The term "midlayer" clearly implies a "top layer" and a "bottom
layer". In this context, the "top" layer is a suite of code that
applies to lots of related subsystems. This might be the POSIX
system call layer which supports all system calls, the block layer
which supports all block devices, or the VFS which supports all
filesystems. The block layer would be the top layer in the "scsi
midlayer" example.
The "bottom" layer then is a particular implementation of some
service. It might be a specific system call, or the driver for a
specific piece of hardware or a specific filesystem. Drivers for
different SCSI controllers fill the bottom layer to the SCSI midlayer.
Brief reflection on the list of examples shows that which position a
piece of code takes is largely a matter of perspective. To the VFS, a
given filesystem is part of the bottom layer. To a block device,
the same filesystem is part of the top layer.
A midlayer sits between the top and bottom layers. It receives
requests from the top layer, performs some processing common to the
implementations in the bottom layer, and then passes the preprocessed
requests - presumably now much simpler and domain-specific - down to
the relevant driver. This provides uniformity of implementation, code
sharing, and greatly simplifies that task of implementing a
bottom-layer driver.
The core thesis of the "midlayer mistake" is that midlayers are bad
and should not exist. That common functionality which it is so
tempting to put in a midlayer should instead be provided as library
routines which can used, augmented, or ignored by each bottom level
driver independently.
Thus every subsystem that supports multiple implementations (or
drivers) should provide a very thin top layer which calls directly
into the bottom layer drivers, and a rich library of support code that
eases the implementation of those drivers. This library is available
to, but not forced upon, those drivers.
To try to illuminate this pattern, we will explore three different
subsystems and see how the pattern specifically applies to them - the
block layer, the VFS, and the 'md' raid layer (i.e. the areas your
author is most familiar with).
Block Layer
The bulk of the work done by the block layer is to take 'read' and
'write' requests for block devices and send them off to the
appropriate bottom level device driver. Sounds simple enough.
The interesting point is that block devices tend to involve rotating
media, and rotating media benefits from having consecutive requests
being close together in address space. This helps reduce seek time.

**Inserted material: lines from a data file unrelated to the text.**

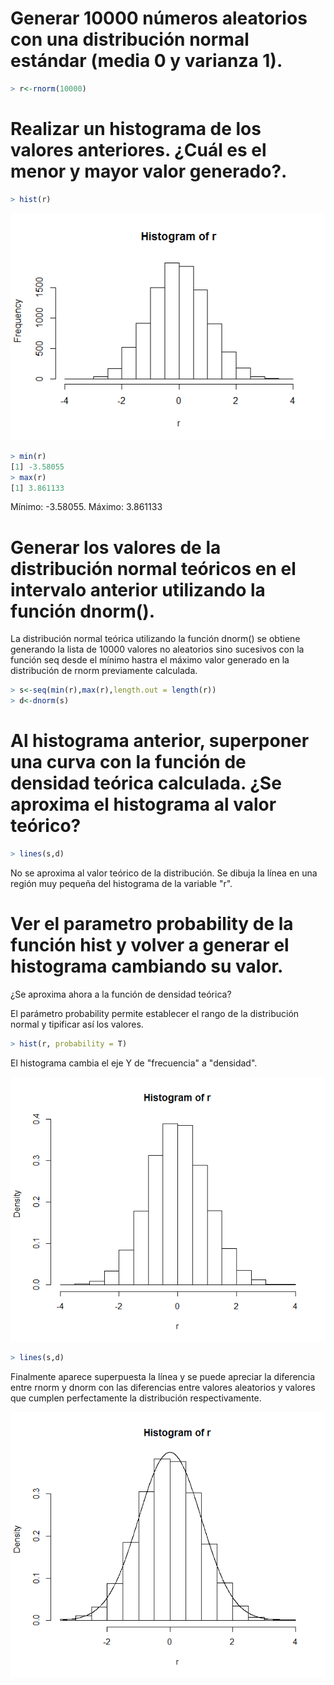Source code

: 
# Generar 10000 números aleatorios con una distribución normal estándar (media 0 y varianza 1).

```R
> r<-rnorm(10000)
```

# Realizar un histograma de los valores anteriores. ¿Cuál es el menor y mayor valor generado?.

```R
> hist(r)
```

![Hist1](https://github.com/jorgemaza/Entornos-de-Data-Science/blob/master/HistogramR.png)

```R
> min(r)
[1] -3.58055
> max(r)
[1] 3.861133
```

Mínimo: -3.58055. Máximo: 3.861133

# Generar los valores de la distribución normal teóricos en el intervalo anterior utilizando la función dnorm().

La distribución normal teórica utilizando la función dnorm() se obtiene generando la lista de 10000 valores no aleatorios sino sucesivos
con la función seq desde el mínimo hastra el máximo valor generado en la distribución de rnorm previamente calculada.

```R
> s<-seq(min(r),max(r),length.out = length(r))
> d<-dnorm(s)
```

# Al histograma anterior, superponer una curva con la función de densidad teórica calculada. ¿Se aproxima el histograma al valor teórico?

```R
> lines(s,d)
```

No se aproxima al valor teórico de la distribución. Se dibuja la línea en una región muy pequeña del histograma de la variable "r".

# Ver el parametro probability de la función hist y volver a generar el histograma cambiando su valor.
¿Se aproxima ahora a la función de densidad teórica?

El parámetro probability permite establecer el rango de la distribución normal y tipificar así los valores.

```R
> hist(r, probability = T)
```

El histograma cambia el eje Y de "frecuencia" a "densidad".

![Hist2](https://github.com/jorgemaza/Entornos-de-Data-Science/blob/master/HistogramRp.png)

```R
> lines(s,d)
```

Finalmente aparece superpuesta la línea y se puede apreciar la diferencia entre rnorm y dnorm con las diferencias entre valores aleatorios 
y valores que cumplen perfectamente la distribución respectivamente.

![Hist3](https://github.com/jorgemaza/Entornos-de-Data-Science/blob/master/HistogramRSuperpuesto.png)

Even non-rotating media can benefit from having requests to adjacent
addresses be adjacent in time so they can be combined into a smaller number
of large
requests. So, many block devices can benefit from having all requests
pass through an elevator algorithm to sort them by address and so
make better use of the device.
It is very tempting to implement this elevator algorithm in a
'midlayer'. i.e. a layer just under the top layer. This is exactly
what Linux did back in the days of 2.2 kernels and earlier. Requests
came in to ll_rw_block() (the top layer) which performed basic sanity
checks and initialized some internal-use fields of the structure, and
then passed the request to make_request() - the heart of the elevator.

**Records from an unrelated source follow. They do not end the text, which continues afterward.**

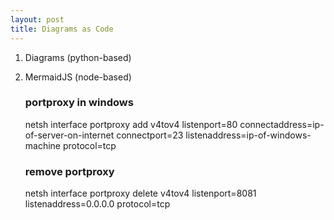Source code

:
 ```yaml
---
layout: post
title: Diagrams as Code
---
```



1. Diagrams (python-based)
2. MermaidJS (node-based)


	### portproxy in windows
	netsh interface portproxy add v4tov4 listenport=80 connectaddress=ip-of-server-on-internet connectport=23 listenaddress=ip-of-windows-machine protocol=tcp

	### remove portproxy
	netsh interface portproxy delete v4tov4 listenport=8081 listenaddress=0.0.0.0 protocol=tcp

Not quite every request went to make_request() though. A special
exception was made for "md" devices. Those requests were passed to
md_make_request() which did something completely different as is
appropriate for a RAID device.
Here we see the first reason to dislike midlayers - they encourage
special cases. When writing a midlayer it is impossible to foresee
every possible need that a bottom level driver might have, so it is
impossible to allow for them all in the midlayer. The midlayer could
conceivably be redesigned every time a new requirement came along, but
that is unlikely to be an effective use of time. Instead, special
cases tend to grow.
Today's block layer is, in many ways, similar to the way it was back
then with an elevator being very central. Of course lots of detail
has changed and there is a lot more sophistication in the scheduling
of IO requests. But there is still a strong family resemblance.

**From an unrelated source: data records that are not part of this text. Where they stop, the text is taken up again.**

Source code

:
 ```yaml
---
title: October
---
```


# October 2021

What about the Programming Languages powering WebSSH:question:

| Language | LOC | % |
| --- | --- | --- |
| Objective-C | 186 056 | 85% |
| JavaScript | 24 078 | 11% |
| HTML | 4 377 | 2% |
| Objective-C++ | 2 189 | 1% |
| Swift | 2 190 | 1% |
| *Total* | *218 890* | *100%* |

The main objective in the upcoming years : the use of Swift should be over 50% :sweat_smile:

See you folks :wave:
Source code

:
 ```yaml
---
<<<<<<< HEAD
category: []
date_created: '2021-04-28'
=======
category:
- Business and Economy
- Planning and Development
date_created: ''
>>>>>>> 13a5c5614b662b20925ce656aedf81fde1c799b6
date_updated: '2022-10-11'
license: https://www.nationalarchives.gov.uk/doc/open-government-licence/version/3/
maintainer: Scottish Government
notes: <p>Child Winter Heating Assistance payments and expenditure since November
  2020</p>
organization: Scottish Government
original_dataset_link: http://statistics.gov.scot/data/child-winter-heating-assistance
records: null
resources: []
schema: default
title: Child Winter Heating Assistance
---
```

One important difference (for our purposes) is the existence of the
function blk_queue_make_request() which every block device
driver must call, either directly or indirectly via a call to
blk_init_queue(). This registers a function, similar to
make_request() or md_make_request() from 2.2, which
should be called to handle each IO request.
This one little addition effectively turns the elevator from a
midlayer which is imposed on every device into a library function
which is available for devices to call upon. This was a significant
step in the right direction. It is now easy for drivers to choose not
to use the elevator. All virtual drivers (md, dm, loop, drbd, etc.) do
this, and even some drivers for physical hardware (e.g. umem) provide
their own make_request_fn().
While the elevator has made a firm break from being a mid-layer, it
still retains the appearance of a midlayer in a number of ways.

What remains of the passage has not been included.